Aortic Dissection and Acute Aortic Syndromes
MRCS Part A & B — Comprehensive Study Notes
Pathophysiology of Aortic Dissection
Mechanism of Dissection
Aortic dissection occurs when the intima (innermost layer) of the aorta is torn, allowing blood to enter and dissect within the media (muscular middle layer). The basic mechanism is an intimal tear that allows pressurised blood from the true lumen to enter the potential space between the intima and external elastica. The dissecting blood plane propagates along the aortic wall—longitudinally along the aorta (propagation) and circumferentially around the aorta. The dissected space (false lumen) becomes pressurised, pushing the intimal flap and compressing the true lumen. The compression of the true lumen reduces its diameter and flow capacity, causing downstream ischaemia.

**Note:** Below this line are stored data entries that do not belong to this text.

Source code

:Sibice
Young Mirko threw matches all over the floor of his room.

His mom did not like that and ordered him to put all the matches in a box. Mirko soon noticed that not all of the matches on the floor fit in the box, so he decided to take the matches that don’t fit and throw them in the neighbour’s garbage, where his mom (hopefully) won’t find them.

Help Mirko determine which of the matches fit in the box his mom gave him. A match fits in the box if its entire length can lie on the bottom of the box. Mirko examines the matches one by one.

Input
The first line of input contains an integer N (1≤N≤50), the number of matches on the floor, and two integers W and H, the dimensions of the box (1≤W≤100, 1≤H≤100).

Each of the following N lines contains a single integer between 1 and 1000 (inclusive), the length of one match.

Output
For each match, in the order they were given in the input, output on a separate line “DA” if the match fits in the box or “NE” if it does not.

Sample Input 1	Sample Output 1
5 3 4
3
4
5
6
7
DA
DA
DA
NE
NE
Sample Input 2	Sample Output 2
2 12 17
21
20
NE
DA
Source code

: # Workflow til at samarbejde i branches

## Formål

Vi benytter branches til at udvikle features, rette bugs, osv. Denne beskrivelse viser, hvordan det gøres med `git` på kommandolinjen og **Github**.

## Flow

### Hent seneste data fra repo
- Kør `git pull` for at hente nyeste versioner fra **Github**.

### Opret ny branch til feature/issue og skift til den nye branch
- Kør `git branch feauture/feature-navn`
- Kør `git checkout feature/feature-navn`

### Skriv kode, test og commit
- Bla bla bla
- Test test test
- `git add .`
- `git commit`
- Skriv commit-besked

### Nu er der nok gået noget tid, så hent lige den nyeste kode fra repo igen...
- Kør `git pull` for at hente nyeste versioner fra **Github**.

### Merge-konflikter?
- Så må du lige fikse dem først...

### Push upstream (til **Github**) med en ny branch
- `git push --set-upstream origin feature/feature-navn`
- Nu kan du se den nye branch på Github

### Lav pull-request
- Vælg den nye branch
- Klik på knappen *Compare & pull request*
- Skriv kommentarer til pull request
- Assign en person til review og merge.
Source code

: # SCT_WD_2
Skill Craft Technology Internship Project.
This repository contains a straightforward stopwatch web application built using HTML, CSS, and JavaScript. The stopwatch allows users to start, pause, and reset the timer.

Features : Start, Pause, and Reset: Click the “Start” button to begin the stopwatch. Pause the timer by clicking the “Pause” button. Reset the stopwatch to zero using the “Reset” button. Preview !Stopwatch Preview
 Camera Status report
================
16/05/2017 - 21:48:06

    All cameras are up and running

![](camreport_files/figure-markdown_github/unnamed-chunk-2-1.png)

Additionally, the intimal flap may act as a valve: in systole, the flap bows into the false lumen (expanding it); in diastole, the flap may move back to the centre, restricting true lumen flow. This dynamic obstruction worsens if the false lumen is pressurised more than the true lumen (as occurs when the intimal tear is distal and re-entry points allow false lumen pressurisation).
The false lumen may thrombose over time (especially if the intimal tear is proximal and re-entry points are few), or it may remain patent and progressively enlarge, ultimately eroding through the aortic wall (rupture) or chronically aneursymal dilatation. The pericardium is only distensible to a limited degree; if the ascending aorta ruptures into the pericardium, the pericardium fills with blood rapidly, causing tamponade (haemodynamic collapse from raised pericardial pressure preventing venous return to the heart).
DeBakey vs. Stanford Classification
| Feature | DeBakey Classification | Stanford Classification (Clinical Use) |
|---|---|---|
| Type I | Ascending aorta + arch + descending (entire aorta involved). 60% of dissections. | Type A = ascending aorta involved (DeBakey I + II). SURGICAL EMERGENCY. |
| Type II | Ascending aorta only (no arch or descending involvement). 10% of dissections. | Classified as Type A (ascending involved) → SURGICAL. |
| Type III | Descending aorta only (distal to left subclavian artery). 30% of dissections. IIIa = above diaphragm; IIIb = below diaphragm. | Type B = descending aorta only (DeBakey III). MEDICAL MANAGEMENT (unless complicated). |
The Stanford classification is used clinically because it directly guides management: Type A dissections involve the ascending aorta and carry risk of acute catastrophic complications (tamponade, acute AR, MI) requiring emergency surgery; Type B dissections spare the ascending aorta and are managed medically unless complications develop (branch vessel malperfusion, rupture, rapidly expanding dissection).
Predisposing Factors
Hypertension is the most important predisposing factor (~70% of dissection patients are hypertensive). Chronic elevated blood pressure causes medial hypertrophy and degenerative changes in the aortic wall, predisposing to intimal tears. Marfan syndrome (fibrillin-1 mutation causing FBN1 mutations) leads to cystic medial necrosis—characteristic histopathological finding of aortic wall degeneration with mucoid material filling the media, loss of elastic fibres, and VSMC apoptosis. Marfan patients have dilated aortic roots and are at high risk of dissection, particularly when aortic diameter exceeds 50 mm (beta-blockers and/or ARBs recommended to slow aortic dilatation; prophylactic root replacement if diameter >50 mm). Loeys-Dietz syndrome (mutations in TGFBR1 or TGFBR2, genes encoding TGF-beta receptors) causes diffuse arterial aneurysms and dissections, often at smaller aortic diameters than Marfan; prophylactic surgery recommended at 50 mm diameter or smaller if family history of dissection. Bicuspid aortic valve carries increased dissection risk, particularly if aortic root is dilated. Aortic coarctation causes proximal hypertension, increased dissection risk. Turner syndrome features aortic dilatation and dissection risk.
Trauma: Deceleration injury (high-speed motor vehicle accident, fall from height, sudden chest compression) causes shear forces that can tear the aortic intima, typically at the aortic isthmus (the fixed point between the mobile ascending/arch and fixed descending aorta). Iatrogenic: Cardiac catheterisation (guidewie perforation), intra-aortic balloon pump (IABP) insertion, aortic cross-clamping during cardiac surgery. Pregnancy: Pregnancy increases dissection risk 2–10 fold, particularly in third trimester and early postpartum (hormonal effects on collagen metabolism, haemodynamic changes). Cocaine use: Cocaine causes acute hypertension and increases myocardial contractility (increased dP/dt—rate of pressure change), accelerating dissection propagation.